Making Kindness Cool

At age 20, Brenda Angelini, MAS, learned one of her greatest lessons when she started her first job as a flight attendant with United Airlines: no matter what is going on in your life, when you walk in the door at work, you put a smile on your face. She has used that same determination and positivity to propel herself into the entrepreneurial world.

Angelini’s first foray into business ownership was a ladies’ clothing boutique in Houston, which she opened in response to her love for fashion and sales. She sold the boutique several years later to try her hand as a fashion expert and personal shopper at Macy’s, and then sold Yellow Page advertising for Southwestern Bell. Although she was the No. 1 salesperson in the U.S., she made the decision to leave so she could go back in business for herself again.

What led you to the promotional products industry?

I was looking for ideas to start a business in Entrepreneur magazine, when I saw an ad for a large industry distributor and I went to their discovery day. I didn’t really know what promotional products were, but I was excited about the opportunity and felt like my background in sales and fashion would be a good fit. I decided to go all in and bought a franchise. That was almost 20 years ago.

What was your vision for the business, and how has that vision changed over the years?

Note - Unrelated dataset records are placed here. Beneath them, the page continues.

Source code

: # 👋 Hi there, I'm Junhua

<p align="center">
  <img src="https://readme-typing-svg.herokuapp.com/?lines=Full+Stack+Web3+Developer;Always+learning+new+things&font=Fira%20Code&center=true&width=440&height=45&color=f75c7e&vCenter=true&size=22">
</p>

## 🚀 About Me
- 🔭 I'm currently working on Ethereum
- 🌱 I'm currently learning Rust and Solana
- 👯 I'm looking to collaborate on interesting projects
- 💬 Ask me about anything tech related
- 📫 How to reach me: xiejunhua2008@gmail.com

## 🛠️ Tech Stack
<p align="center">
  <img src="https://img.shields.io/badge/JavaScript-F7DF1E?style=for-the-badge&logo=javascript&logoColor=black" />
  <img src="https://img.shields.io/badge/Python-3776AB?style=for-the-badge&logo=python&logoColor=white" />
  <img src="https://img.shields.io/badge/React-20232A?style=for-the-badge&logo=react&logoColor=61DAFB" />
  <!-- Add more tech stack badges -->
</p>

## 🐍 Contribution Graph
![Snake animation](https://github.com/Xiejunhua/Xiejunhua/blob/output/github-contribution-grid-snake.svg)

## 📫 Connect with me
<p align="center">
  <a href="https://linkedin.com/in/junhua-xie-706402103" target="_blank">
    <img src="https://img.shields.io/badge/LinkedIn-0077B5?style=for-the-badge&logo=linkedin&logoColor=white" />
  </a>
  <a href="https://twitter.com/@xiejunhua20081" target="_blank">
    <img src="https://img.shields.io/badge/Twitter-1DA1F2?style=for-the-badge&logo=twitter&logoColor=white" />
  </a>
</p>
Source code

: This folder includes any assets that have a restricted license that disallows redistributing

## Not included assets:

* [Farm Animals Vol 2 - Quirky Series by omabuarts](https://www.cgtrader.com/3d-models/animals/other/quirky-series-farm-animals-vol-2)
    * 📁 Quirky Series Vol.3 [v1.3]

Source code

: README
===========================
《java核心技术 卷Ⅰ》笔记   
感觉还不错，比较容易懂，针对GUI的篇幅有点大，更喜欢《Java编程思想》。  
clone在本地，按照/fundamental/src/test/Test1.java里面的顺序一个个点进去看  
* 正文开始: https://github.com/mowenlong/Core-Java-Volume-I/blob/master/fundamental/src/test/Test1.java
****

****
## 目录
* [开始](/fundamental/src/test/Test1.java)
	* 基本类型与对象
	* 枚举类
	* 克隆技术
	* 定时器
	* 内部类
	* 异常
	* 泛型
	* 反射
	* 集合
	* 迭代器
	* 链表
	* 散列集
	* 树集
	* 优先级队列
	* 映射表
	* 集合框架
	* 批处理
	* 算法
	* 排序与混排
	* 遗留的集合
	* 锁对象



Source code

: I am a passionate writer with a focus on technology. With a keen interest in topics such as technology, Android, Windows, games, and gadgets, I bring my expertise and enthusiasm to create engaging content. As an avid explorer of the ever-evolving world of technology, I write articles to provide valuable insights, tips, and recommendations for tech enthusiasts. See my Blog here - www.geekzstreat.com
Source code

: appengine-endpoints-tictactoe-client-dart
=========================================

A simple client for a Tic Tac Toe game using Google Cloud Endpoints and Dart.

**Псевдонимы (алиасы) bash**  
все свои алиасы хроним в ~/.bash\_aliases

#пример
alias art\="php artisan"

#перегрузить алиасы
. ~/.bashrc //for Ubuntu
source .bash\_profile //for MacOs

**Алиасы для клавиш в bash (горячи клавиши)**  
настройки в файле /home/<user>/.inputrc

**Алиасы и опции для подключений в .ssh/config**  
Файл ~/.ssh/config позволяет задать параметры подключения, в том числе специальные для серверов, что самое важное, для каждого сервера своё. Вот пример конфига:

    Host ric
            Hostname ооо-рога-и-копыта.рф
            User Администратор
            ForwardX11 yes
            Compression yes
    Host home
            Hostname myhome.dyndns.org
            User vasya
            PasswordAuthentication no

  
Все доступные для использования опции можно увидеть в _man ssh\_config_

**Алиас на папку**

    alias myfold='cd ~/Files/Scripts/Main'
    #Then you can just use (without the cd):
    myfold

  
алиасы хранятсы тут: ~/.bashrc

Immediately after my training, I set three goals: get certified, sell $1 million in products and win a [PPAI] Pyramid Award. So far, I’ve achieved two of them. I earned my CAS and then my MAS because I saw the importance of being knowledgeable and credible. I also succeeded in reaching the $1 million mark. But the Pyramid Award continues to elude me—maybe this will be my year.

As the business evolves, my goal is to foster growth. In 2010, I decided to join Proforma. I saw the opportunity to offer more products and services that would meet my client’s needs. I knew utilizing Proforma’s outstanding marketing and recruiting programs would help me to expand. 

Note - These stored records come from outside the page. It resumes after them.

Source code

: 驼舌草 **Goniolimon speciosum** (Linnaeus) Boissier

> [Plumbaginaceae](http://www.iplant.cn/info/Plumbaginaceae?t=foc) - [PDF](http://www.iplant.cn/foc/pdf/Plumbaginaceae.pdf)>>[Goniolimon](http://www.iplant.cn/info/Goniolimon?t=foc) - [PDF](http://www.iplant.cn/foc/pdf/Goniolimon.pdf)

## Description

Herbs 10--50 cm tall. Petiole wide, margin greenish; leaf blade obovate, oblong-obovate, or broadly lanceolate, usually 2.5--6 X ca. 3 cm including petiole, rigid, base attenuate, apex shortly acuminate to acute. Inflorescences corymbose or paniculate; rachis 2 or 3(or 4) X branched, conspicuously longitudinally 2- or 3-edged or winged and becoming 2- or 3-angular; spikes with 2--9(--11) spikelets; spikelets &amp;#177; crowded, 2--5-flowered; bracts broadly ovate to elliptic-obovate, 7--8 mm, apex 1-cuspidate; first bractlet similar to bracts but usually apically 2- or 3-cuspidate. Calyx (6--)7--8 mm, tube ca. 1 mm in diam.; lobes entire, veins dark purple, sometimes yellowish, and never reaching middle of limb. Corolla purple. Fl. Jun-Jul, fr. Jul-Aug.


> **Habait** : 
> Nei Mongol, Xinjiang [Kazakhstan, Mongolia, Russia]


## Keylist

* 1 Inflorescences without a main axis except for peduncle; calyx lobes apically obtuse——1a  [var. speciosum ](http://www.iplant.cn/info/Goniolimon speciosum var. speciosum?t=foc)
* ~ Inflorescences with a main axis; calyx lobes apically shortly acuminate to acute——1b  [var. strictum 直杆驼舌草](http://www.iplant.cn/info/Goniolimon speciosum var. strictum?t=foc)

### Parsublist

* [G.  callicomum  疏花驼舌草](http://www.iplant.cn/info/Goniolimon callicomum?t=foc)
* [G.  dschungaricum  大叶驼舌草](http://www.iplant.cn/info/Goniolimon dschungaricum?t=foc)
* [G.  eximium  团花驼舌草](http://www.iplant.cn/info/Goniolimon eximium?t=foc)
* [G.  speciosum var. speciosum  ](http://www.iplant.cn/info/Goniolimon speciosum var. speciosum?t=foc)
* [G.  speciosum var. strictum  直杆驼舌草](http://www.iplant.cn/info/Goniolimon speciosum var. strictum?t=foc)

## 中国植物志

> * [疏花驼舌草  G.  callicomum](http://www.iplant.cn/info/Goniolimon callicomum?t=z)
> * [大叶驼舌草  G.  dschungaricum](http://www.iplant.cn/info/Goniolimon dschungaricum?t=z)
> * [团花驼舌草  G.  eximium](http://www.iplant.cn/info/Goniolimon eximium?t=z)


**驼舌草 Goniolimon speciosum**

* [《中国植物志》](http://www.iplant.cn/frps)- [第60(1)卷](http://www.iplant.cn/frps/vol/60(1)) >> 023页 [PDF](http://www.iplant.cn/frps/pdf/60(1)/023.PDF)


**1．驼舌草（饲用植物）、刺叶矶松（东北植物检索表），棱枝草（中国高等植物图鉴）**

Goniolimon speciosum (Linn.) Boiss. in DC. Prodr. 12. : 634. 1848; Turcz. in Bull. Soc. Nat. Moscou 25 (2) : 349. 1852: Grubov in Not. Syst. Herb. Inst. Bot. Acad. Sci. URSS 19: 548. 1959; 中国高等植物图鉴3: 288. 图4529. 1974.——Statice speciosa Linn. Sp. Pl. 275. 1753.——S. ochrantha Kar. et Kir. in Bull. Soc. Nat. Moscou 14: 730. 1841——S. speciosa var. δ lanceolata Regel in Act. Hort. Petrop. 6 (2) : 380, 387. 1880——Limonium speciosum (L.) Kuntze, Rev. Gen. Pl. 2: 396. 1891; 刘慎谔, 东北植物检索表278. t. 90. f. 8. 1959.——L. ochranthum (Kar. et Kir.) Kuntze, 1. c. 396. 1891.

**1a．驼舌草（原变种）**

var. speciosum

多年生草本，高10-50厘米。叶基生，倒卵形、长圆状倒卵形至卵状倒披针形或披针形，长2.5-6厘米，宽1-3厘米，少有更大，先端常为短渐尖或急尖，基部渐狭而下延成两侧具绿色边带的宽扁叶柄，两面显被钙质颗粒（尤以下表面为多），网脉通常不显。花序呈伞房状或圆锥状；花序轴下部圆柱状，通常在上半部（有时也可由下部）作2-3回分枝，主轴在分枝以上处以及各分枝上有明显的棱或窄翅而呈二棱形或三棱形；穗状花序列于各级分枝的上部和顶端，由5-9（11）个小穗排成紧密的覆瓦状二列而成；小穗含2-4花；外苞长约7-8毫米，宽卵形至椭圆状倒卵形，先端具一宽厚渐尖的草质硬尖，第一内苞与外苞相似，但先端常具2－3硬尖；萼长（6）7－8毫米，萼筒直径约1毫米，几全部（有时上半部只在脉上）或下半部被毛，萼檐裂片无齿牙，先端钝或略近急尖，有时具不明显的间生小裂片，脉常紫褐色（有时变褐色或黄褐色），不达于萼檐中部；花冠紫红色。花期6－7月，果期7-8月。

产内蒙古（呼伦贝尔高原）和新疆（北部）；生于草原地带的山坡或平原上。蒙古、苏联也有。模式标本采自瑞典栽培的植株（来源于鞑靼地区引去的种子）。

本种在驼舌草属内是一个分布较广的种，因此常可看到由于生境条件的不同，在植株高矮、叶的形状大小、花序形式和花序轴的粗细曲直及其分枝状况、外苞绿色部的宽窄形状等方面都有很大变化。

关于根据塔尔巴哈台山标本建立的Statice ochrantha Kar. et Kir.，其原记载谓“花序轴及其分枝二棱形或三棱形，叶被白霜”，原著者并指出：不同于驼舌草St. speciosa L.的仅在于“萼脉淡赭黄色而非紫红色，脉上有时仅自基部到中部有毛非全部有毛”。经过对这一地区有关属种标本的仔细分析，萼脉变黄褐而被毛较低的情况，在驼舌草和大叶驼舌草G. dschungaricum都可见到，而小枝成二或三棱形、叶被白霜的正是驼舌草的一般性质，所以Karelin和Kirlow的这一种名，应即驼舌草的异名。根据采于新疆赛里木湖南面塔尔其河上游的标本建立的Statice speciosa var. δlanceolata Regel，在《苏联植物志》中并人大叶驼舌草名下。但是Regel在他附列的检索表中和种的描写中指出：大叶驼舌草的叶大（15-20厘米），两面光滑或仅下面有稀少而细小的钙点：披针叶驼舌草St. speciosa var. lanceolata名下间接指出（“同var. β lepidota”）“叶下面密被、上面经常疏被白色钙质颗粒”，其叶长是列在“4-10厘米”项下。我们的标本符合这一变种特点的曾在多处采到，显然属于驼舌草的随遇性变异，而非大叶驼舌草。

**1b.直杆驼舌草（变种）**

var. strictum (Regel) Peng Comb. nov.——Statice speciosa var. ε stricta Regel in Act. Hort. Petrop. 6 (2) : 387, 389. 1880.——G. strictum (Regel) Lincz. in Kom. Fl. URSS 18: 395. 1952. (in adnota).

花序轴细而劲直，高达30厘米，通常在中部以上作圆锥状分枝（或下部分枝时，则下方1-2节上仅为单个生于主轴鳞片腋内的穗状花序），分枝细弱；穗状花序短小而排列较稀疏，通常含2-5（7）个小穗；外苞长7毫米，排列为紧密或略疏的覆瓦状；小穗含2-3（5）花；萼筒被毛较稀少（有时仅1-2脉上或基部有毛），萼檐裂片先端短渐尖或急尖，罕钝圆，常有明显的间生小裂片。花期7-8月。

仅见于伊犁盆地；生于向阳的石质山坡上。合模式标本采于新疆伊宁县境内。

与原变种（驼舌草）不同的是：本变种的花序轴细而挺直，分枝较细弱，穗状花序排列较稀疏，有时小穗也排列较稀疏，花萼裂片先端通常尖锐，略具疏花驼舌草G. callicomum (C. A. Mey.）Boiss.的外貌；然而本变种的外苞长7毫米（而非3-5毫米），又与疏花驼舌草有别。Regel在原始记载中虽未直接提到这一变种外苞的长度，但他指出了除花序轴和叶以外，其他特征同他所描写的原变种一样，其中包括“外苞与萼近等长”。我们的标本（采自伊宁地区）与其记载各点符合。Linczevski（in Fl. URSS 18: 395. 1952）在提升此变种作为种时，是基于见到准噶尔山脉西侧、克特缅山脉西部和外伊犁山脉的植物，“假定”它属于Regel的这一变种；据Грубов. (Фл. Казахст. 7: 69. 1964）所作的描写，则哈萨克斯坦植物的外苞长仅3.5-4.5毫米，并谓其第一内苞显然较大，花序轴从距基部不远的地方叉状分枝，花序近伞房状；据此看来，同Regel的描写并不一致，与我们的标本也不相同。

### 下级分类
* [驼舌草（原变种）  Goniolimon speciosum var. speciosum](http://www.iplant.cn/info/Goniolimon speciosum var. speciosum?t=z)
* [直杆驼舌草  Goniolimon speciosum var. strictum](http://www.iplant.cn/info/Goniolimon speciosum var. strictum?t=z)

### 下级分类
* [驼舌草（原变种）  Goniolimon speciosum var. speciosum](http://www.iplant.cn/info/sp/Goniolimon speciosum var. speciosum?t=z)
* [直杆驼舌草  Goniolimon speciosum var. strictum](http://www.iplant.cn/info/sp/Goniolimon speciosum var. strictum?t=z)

I started out as a one-woman shop, but now we have an office manager, two customer service reps and four salespeople. Over the past 12 years, I’ve acquired four other promotional products companies, and I plan to buy more. My next goal is to make the Multi-Million Club at Proforma.

How do you differentiate yourself in the industry?

The atmosphere in our office is consistently upbeat, helpful and generous. My thought is, when people like you, they trust you and buy from you. 

I’m on the Owner’s Advisory Council at Proforma, a group of franchise owners that advises the corporate leadership team on franchisee issues. When they asked me what my advice would be for new owners, I said, “Be nice.” It should be simple!

You are spearheading a new initiative that encourages Proforma franchisees to partner with supplier reps on end-user calls. Why is this important?

I’ve had success with bringing suppliers with me on calls for almost eight years. At one of our meetings, another Advisory Council member and I were discussing our success with this practice, and we were then asked to help Proforma build a program to match up franchisees with suppliers.

It’s such a win/win for everyone. I can’t possibly know the details of every product out there, but the suppliers are experts on their individual lines. Supplier reps can be instrumental in answering questions, suggesting alternative solutions and bringing tangible samples to help clients through the buying process.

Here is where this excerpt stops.